Viking Age runestone

Danish Runic Inscription 66 or DR 66, also known as the Mask stone, is a granite Viking Age memorial runestone that was discovered in Aarhus, Denmark. The inscription features a facial mask and memorializes a man who died in a battle.

==Description==
The runestone is famous for bearing a depiction of a facial mask and an Old Norse runic inscription mentioning a battle between kings, which also appears on Västergötland Runic Inscription 40. There is insufficient evidence to establish which battle the inscription refers to, but the Battle of Svolder (c.1000) and the Battle of Helgeån (1026) have been proposed as candidates. The mask depicted has been explained by the Moesgård Museum as "probably intended to be protection against evil spirits". Other inscriptions using a facial mask, which was a common motif, include DR 62 in Sjelle, DR 81 in Skern, DR 258 in Bösarp, the now-lost DR 286 in Hunnestad, DR 314 in Lund, DR 335 in Västra Strö, Vg 106 in Lassegården, Sö 86 in Åby ägor, Sö 112 in Kolunda, Sö 167 in Landshammar, Sö 367 in Släbro, Nä 34 in Nasta, U 508 in Gillberga, U 670 in Rölunda, U 678 in Skokloster, U 824 in Holms, U 1034 in Tensta, and U 1150 in Björklinge, and on the Sjellebro Stone.

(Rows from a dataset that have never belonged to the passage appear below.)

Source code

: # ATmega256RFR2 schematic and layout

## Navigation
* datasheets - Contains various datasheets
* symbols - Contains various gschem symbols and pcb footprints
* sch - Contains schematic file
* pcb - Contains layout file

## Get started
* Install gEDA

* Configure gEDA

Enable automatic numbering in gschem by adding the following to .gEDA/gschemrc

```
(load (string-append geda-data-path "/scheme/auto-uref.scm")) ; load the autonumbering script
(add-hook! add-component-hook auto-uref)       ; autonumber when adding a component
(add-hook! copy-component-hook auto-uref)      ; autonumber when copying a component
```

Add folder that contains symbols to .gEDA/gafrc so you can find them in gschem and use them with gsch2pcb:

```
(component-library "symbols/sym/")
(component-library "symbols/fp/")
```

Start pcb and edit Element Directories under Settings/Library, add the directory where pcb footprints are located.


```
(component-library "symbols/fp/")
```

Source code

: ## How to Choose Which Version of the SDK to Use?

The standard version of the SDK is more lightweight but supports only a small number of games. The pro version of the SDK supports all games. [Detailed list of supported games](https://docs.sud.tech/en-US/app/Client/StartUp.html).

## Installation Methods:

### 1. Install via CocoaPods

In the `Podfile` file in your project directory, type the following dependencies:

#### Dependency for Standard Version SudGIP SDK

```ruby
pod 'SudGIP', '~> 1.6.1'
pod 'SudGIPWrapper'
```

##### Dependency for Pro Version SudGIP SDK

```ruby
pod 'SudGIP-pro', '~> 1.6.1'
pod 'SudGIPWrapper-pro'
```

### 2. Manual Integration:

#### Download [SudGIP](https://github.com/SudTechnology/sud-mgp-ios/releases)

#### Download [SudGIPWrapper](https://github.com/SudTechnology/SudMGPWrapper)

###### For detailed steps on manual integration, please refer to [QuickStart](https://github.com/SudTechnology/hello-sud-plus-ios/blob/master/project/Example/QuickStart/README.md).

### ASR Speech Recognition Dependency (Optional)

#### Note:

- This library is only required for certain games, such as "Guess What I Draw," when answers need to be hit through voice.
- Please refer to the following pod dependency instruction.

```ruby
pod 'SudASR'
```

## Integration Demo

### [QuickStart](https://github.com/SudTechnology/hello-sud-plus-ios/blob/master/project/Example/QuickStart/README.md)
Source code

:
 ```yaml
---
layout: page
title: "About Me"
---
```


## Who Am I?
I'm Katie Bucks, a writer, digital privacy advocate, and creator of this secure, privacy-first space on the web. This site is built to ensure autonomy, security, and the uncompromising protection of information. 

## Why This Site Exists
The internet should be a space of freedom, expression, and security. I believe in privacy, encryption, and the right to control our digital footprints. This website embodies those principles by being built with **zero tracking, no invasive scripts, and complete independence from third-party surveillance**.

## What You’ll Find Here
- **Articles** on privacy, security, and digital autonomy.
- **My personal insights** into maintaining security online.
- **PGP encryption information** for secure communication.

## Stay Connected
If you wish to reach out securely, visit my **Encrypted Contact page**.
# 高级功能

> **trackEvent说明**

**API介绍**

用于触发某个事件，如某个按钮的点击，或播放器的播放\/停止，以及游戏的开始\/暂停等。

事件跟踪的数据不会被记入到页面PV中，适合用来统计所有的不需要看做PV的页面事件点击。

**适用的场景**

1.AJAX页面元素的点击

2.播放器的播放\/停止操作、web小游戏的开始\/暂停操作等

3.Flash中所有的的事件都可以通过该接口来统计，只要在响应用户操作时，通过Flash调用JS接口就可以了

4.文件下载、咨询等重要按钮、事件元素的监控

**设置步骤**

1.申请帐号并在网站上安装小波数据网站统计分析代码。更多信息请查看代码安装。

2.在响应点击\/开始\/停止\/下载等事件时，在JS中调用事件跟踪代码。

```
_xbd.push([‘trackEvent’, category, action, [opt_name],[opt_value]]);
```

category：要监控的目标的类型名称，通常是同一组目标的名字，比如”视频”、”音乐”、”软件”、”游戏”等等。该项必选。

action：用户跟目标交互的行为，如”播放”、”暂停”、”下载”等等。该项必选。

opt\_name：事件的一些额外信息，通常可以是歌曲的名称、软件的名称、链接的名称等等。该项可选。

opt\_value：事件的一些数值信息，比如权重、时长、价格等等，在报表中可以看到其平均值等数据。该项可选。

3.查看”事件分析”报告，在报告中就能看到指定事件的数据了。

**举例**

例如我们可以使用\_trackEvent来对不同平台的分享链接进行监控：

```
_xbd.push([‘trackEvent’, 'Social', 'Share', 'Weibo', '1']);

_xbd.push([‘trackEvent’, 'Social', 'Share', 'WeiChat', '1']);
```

The stone may have originally been located along the important road into Aarhus from the west, as it was found with most of the other runestones in Aarhus in buildings adjoining this important road. In the Mask Stone's case, it was discovered beneath Aarhus Mill in 1850, where the city park Mølleparken ("The Mill Park") now exists. The stone is currently on exhibition at the Moesgård Museum, the logo of which was inspired by the stone's mask.

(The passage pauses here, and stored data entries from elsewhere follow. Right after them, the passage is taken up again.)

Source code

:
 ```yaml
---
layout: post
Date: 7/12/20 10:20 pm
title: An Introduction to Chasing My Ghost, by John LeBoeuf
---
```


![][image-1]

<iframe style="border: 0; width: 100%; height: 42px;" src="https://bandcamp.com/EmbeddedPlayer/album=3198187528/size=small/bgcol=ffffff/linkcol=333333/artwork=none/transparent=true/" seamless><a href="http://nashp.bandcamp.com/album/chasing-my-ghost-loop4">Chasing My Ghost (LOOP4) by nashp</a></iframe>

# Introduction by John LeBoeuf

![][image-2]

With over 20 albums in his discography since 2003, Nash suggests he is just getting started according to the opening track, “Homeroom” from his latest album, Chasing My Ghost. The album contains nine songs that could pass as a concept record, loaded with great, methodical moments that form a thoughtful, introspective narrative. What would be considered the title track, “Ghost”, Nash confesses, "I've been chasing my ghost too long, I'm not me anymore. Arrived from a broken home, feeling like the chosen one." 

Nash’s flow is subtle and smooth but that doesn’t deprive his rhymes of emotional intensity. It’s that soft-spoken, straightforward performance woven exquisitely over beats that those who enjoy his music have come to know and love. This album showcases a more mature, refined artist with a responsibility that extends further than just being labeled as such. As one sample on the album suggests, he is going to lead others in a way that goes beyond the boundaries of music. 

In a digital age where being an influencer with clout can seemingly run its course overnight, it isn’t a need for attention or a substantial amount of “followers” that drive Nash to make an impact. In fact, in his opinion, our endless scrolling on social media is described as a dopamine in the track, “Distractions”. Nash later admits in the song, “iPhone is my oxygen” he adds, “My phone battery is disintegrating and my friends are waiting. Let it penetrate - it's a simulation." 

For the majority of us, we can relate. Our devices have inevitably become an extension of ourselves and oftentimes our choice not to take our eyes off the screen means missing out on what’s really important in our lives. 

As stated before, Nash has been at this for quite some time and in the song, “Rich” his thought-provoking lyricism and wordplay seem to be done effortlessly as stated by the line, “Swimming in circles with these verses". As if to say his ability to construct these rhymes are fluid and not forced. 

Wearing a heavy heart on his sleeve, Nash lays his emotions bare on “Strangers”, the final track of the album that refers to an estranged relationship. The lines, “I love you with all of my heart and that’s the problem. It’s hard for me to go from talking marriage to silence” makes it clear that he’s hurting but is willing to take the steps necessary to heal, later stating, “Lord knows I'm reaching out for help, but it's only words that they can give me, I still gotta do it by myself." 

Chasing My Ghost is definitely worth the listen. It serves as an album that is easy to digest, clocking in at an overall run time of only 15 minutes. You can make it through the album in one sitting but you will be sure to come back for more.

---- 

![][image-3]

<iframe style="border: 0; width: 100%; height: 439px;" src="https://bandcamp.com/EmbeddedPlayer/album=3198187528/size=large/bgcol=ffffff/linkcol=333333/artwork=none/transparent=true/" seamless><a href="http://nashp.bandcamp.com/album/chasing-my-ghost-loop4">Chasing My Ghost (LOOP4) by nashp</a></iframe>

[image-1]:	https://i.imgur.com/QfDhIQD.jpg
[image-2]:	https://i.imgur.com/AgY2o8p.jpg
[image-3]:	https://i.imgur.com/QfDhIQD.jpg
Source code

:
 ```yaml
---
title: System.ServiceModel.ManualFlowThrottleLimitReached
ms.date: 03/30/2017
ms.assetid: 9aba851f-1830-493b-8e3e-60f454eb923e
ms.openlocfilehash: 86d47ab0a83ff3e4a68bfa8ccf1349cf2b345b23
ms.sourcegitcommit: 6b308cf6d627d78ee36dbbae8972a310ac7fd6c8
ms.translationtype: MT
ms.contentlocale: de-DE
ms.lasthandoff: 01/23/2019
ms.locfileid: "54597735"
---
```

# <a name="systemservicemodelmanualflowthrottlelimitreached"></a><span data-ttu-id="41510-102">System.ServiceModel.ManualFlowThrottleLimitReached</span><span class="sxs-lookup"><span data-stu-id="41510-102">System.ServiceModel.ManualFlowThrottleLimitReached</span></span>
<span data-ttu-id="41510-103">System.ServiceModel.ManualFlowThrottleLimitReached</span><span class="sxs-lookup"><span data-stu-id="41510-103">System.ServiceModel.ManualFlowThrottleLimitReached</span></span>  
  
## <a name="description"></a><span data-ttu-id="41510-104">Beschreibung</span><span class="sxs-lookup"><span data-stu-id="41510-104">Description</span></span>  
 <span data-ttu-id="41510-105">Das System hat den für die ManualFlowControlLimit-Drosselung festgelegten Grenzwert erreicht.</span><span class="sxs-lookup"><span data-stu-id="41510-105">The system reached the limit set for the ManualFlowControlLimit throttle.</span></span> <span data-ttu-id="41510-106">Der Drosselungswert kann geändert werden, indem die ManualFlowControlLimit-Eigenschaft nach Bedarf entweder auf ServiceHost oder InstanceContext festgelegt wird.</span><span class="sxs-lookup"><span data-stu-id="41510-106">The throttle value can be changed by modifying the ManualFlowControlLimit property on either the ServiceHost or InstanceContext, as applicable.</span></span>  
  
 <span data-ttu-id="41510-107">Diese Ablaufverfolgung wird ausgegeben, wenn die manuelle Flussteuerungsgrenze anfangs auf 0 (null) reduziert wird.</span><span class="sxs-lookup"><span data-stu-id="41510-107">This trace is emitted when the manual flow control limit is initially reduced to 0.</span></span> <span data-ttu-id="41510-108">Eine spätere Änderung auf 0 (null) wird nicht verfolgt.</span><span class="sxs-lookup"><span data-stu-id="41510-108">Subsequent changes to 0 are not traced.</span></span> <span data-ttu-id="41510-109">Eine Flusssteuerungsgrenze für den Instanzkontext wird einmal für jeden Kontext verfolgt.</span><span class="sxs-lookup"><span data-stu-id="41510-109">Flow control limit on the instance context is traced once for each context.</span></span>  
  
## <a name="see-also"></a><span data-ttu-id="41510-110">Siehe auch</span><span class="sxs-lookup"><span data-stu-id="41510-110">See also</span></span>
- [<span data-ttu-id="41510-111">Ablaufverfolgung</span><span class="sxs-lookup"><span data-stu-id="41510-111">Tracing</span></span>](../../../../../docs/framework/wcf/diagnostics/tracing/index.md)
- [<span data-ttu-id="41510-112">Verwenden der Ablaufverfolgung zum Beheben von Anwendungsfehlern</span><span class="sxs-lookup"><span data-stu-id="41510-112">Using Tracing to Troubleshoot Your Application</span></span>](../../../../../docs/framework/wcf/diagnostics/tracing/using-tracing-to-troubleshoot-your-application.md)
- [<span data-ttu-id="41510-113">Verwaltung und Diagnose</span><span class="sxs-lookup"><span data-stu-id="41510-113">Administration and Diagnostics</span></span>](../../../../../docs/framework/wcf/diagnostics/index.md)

The runic text indicates that the stone was raised by four men as a memorial to a man named Fúl. The relationship between the men is described as a félag, which was a joint financial venture between partners during the Viking Age. Other runestones that use a form of the term félag include Sö 292 in Bröta, Vg 112 in Ås, Vg 122 in Abrahamstorp, the now-lost Vg 146 in Slöta, Vg 182 in Skattegården, U 391 in Villa Karlsro, the now-lost U 954 in Söderby, DR 1 in Haddeby, DR 68 in Århus, DR 125 in Dalbyover, DR 127 in Hobro, DR 262 in Fosie, DR 270 in Skivarp, DR 279 in Sjörup, DR 316 in Norra Nöbbelöv, DR 318 in Håstad, DR 321 in Västra Karaby, DR 329 and DR 330 in Gårdstånga, DR 339 in Stora Köpinge, and X UaFv1914;47 in Berezanj, Ukraina.